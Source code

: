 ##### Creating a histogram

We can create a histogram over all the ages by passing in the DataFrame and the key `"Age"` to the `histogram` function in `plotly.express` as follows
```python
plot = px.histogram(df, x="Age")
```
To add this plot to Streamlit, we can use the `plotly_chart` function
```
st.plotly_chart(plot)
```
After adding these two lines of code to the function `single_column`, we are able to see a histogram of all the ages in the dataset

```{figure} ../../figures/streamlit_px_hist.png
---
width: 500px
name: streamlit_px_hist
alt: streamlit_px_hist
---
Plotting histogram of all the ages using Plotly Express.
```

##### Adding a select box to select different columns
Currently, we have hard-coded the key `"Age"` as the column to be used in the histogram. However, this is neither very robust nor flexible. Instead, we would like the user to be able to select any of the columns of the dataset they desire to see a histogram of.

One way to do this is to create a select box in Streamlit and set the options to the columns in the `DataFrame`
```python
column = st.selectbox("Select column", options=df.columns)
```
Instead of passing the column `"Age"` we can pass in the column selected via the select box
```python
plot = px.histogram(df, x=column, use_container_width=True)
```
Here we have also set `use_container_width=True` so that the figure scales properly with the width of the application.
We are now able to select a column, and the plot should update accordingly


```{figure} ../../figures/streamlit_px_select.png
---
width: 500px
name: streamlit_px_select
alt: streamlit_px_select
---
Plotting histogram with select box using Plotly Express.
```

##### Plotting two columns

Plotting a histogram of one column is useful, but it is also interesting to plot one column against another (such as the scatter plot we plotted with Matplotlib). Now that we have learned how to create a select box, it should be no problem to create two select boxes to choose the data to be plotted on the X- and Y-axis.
- - - - -
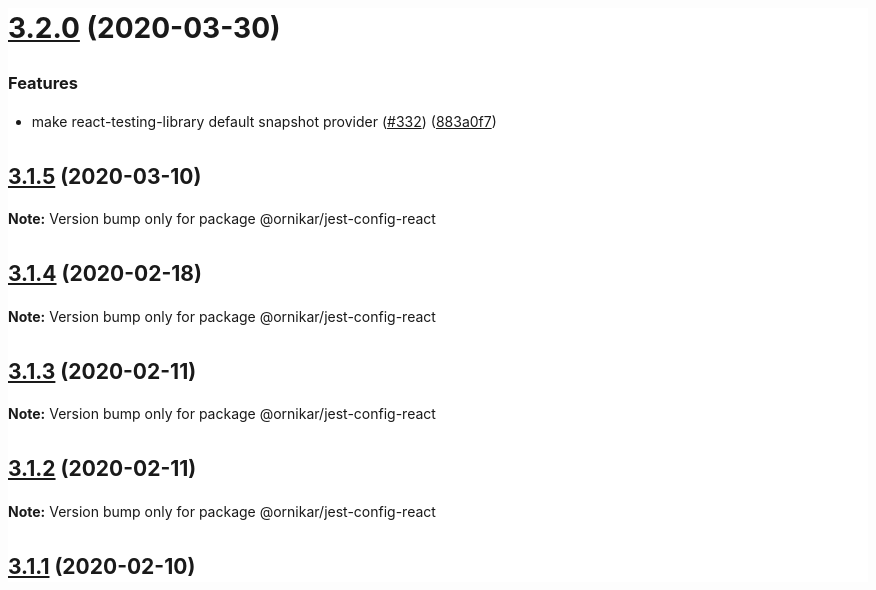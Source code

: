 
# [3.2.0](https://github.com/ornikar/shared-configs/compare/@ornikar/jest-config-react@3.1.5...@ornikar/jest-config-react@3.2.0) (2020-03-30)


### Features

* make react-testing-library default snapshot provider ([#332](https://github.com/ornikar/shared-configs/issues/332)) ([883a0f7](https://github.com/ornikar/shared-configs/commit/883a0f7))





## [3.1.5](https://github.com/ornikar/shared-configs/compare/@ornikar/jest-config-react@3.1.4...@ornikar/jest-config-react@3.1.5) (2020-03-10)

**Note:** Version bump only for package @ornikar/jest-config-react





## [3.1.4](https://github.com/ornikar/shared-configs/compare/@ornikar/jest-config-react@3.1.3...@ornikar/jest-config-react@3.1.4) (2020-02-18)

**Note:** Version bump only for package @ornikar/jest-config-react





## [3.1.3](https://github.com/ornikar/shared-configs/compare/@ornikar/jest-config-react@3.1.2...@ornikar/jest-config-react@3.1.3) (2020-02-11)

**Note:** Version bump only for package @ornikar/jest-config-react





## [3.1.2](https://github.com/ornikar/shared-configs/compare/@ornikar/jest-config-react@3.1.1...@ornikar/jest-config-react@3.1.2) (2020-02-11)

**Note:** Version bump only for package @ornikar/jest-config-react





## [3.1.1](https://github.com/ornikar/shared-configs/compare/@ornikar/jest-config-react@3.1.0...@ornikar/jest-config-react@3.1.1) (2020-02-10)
- - - - -
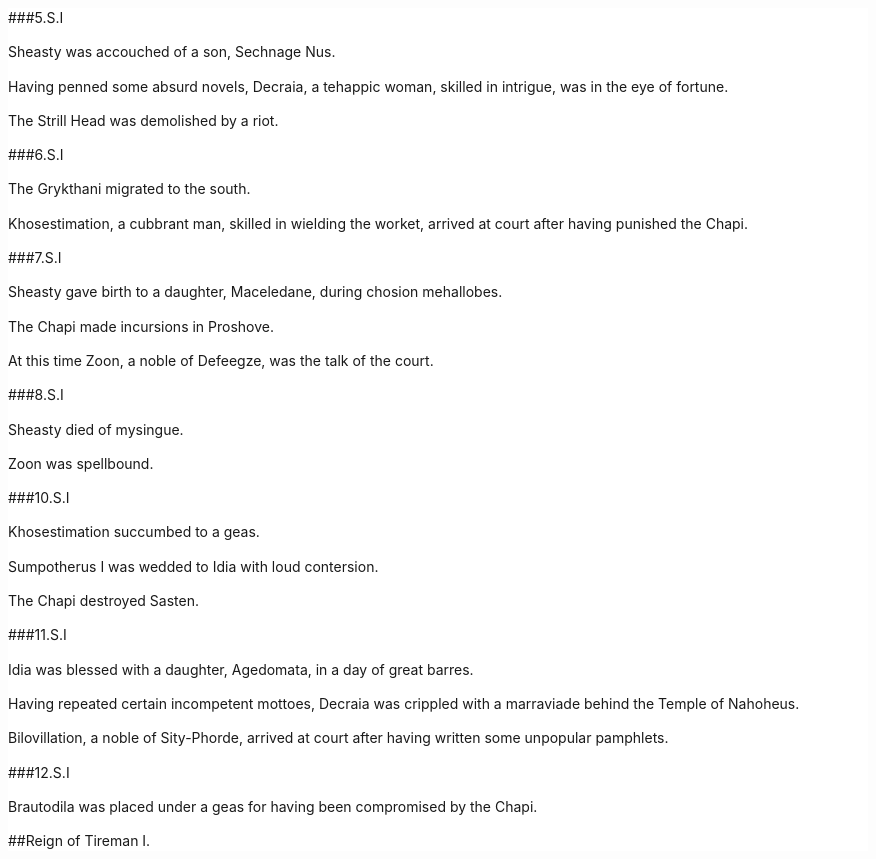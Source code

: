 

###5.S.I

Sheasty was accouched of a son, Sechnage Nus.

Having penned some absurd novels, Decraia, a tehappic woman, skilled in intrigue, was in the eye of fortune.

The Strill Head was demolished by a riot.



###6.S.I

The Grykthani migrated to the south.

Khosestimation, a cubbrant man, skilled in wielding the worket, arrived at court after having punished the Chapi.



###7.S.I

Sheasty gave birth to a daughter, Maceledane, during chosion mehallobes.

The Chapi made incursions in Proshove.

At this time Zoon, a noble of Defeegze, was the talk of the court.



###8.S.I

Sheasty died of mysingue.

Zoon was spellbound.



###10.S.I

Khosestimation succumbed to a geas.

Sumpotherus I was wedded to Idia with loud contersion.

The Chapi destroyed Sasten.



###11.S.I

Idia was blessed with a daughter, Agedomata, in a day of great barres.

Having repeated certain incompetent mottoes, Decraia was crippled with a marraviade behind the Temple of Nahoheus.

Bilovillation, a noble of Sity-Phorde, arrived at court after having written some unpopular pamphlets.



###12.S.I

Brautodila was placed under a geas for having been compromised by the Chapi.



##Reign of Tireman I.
- - - - -
From the listing above, output exactly the run of lines that starts with the line containing "Zoon was spellbound." and ends with the line containing "##Reign of Tireman I.".

Zoon was spellbound.



###10.S.I

Khosestimation succumbed to a geas.

Sumpotherus I was wedded to Idia with loud contersion.

The Chapi destroyed Sasten.



###11.S.I

Idia was blessed with a daughter, Agedomata, in a day of great barres.

Having repeated certain incompetent mottoes, Decraia was crippled with a marraviade behind the Temple of Nahoheus.

Bilovillation, a noble of Sity-Phorde, arrived at court after having written some unpopular pamphlets.



###12.S.I

Brautodila was placed under a geas for having been compromised by the Chapi.



##Reign of Tireman I.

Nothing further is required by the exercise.